-- Opening Marker --
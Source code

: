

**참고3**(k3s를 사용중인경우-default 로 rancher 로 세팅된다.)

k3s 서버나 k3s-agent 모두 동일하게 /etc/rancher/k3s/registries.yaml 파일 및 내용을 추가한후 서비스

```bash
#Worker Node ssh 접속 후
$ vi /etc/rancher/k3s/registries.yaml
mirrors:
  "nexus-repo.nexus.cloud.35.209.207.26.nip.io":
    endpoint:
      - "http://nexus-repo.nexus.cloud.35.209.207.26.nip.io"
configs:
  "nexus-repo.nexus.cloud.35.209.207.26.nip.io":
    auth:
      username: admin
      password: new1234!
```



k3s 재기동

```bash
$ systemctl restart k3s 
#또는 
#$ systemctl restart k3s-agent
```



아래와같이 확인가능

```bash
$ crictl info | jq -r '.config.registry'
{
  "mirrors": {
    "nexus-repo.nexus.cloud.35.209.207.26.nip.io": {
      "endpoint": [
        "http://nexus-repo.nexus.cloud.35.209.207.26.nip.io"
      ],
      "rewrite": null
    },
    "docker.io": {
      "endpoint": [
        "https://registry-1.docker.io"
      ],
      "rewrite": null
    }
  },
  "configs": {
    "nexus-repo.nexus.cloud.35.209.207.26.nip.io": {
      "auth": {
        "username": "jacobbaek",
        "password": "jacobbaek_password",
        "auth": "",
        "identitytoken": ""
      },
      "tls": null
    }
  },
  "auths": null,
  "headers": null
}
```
-- Closing Marker --
**TASK STATEMENT:**
If a line in the records above contains the string "yaml", copy that line out.

**SOLUTION FOR THIS PROBLEM:**
k3s 서버나 k3s-agent 모두 동일하게 /etc/rancher/k3s/registries.yaml 파일 및 내용을 추가한후 서비스
$ vi /etc/rancher/k3s/registries.yaml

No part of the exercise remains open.